En effet, le tribunal se fonde sur l’article 162 du livre VI du Code civil néerlandais, la norme de diligence non écrite. Cette diligence doit être interprétée en prenant en compte les droits de la personne et des valeurs en raison de l’intérêt fondamental des droits de l’Homme. A cela s’ajoute, l’applicabilité par le tribunal des Principes directeurs des Nations Unis (UNGP), instruments de droit non contraignant faisant autorité en matière de droits de l’Homme. De plus, le tribunal se réfère également aux principes directeurs de l’Organisation de coopération et de développement économique (OCDE) à l’intention des entreprises multinationales indiquant que celles-ci doivent mener leurs activités en protégeant l’environnement, la santé publique et la sécurité.

Les sources étudiées par le tribunal ont un caractère universel, de ce fait elles établissent des lignes directrices de la solution apportée par le tribunal.

Le tribunal reconnaît que le changement climatique est d’envergure mondiale, et que RDS n’est pas l’unique responsable. Néanmoins, cela ne l’empêche pas de dégager la responsabilité climatique partielle de RDS.

Le tribunal a pris en compte le critère de proportionnalité de l’obligation de réduction. En effet, compte tenu de l’envergure mondiale du changement climatique, et bien que le groupe Shell y ait contribué, son obligation ne peut qu’être globale. De ce fait, la réduction n’est pas limitée à un territoire mais est constatée par la réduction des émissions de CO2 émise par le groupe Shell dans sa globalité.
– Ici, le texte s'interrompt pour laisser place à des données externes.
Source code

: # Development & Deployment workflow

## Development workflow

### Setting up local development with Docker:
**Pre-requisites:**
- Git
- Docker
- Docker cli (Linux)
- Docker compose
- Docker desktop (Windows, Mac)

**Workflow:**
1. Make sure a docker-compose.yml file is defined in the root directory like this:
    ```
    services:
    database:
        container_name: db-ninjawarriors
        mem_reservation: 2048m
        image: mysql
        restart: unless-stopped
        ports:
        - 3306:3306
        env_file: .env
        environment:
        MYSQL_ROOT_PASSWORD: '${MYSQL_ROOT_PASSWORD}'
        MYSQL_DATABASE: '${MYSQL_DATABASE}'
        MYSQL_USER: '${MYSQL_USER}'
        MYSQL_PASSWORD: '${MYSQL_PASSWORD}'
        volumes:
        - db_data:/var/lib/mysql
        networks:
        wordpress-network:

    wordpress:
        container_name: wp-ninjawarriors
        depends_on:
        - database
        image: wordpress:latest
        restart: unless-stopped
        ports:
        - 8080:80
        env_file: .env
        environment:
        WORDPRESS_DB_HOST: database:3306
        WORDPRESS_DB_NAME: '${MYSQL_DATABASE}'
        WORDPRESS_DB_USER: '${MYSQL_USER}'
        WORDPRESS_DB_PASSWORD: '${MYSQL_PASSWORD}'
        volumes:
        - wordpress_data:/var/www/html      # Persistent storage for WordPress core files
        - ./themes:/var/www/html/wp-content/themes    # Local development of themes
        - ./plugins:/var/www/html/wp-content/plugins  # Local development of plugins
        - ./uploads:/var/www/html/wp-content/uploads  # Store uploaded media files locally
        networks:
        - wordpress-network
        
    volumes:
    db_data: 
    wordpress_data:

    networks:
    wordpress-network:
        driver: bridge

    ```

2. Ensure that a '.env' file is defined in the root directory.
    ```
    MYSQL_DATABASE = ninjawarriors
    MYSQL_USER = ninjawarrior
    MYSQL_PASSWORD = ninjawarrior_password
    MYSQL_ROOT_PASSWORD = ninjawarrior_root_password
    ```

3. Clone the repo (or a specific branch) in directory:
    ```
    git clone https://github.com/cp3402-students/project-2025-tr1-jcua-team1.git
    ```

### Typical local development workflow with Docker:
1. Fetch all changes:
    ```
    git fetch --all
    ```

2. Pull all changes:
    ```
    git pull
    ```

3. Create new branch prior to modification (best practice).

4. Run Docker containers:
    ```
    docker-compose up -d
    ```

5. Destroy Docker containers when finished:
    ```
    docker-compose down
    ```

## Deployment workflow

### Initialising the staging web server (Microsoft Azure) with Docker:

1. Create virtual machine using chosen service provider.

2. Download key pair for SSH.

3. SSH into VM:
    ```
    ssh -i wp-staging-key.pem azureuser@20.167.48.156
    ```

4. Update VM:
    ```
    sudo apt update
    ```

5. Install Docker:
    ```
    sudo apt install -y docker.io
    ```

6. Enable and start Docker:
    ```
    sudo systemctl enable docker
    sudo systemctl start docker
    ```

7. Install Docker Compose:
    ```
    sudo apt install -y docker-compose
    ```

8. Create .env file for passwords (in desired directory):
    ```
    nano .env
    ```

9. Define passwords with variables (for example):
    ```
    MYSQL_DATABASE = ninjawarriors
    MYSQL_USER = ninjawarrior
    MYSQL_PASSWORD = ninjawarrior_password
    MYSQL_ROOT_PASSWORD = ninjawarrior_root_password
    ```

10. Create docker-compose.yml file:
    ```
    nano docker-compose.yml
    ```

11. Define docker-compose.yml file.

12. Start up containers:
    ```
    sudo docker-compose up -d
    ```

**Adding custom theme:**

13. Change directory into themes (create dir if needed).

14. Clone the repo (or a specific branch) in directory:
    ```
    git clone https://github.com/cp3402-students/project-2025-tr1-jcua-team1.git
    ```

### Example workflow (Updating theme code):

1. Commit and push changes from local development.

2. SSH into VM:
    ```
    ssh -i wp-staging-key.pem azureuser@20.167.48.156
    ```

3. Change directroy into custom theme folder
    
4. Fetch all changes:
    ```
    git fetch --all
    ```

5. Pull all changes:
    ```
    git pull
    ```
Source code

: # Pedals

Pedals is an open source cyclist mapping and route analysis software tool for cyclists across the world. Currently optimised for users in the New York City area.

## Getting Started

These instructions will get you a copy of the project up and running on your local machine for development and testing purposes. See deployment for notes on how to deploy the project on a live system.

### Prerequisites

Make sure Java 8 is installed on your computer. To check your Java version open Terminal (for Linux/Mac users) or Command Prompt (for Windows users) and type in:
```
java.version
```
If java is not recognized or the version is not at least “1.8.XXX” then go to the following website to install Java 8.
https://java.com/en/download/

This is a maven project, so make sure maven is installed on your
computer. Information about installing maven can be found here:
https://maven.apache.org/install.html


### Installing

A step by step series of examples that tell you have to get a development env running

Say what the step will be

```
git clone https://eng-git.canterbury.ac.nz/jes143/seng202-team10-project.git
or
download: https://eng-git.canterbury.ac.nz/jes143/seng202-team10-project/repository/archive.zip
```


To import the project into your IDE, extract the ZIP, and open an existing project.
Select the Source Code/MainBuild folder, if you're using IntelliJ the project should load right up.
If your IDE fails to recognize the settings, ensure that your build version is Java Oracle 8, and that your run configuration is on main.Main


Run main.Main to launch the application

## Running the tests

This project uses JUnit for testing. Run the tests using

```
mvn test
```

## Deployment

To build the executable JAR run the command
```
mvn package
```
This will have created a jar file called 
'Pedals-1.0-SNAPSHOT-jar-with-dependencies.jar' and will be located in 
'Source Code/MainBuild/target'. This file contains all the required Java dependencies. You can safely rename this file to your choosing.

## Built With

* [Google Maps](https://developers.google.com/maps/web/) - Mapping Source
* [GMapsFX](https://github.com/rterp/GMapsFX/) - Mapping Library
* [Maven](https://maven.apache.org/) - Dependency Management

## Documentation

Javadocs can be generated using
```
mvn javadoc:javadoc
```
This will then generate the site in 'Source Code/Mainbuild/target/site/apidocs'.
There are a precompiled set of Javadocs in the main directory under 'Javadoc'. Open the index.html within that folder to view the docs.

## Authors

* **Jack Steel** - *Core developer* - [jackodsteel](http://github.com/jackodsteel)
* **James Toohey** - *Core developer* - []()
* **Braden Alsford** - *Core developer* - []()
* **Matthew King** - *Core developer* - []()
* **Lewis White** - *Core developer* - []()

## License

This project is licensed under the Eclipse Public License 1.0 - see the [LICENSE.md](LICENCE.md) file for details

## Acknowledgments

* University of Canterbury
Du fait de son omniprésence sur le marché mondial, le groupe Shell est condamné par le tribunal à une réduction des émissions liées aux activités du groupe conformément à une obligation de résultat mais également à une obligation de moyens. Cela signifie que la société est contrainte de réduire ses émissions de gaz à effet de serre de façon significative en utilisant tous les moyens mis à sa disposition.

II. UNE DÉCISION INÉDITE MARQUANT UN TOURNANT HISTORIQUE

Par cette décision, les juges ont consacré une responsabilité climatique à l’encontre des entreprises responsables du changement climatique. Bien que leur responsabilité ne soit pas totale, les juges prennent en compte leur impact matériel et politique. La participation au changement climatique est sanctionnable. L’enjeu environnemental est donc réellement pris en compte par le tribunal à l’égard des entreprises.

Les entreprises doivent respecter les droits de l’Homme dans leur ensemble en mettant en place des mesures préventives face aux atteintes de ces droits fondamentaux. Il ne s’agit plus d’une obligation passive du respect des droits de l’Homme mais bien d’une obligation active, “les entreprises devant prévenir, limiter ou si nécessaire remédier aux atteintes des droits humains” (Lepage (C.), “26 mai 2021, Victoire du climat : fronde des actionnaires d’Exxon Mobil et condamnation de Shell au Pays-Bas” : Actu-environnement, 28 mai 2021 : 26 mai 2021, victoire du climat : fronde des actionnaires d’Exxon Mobil et condamnation de Shell aux Pays-Bas).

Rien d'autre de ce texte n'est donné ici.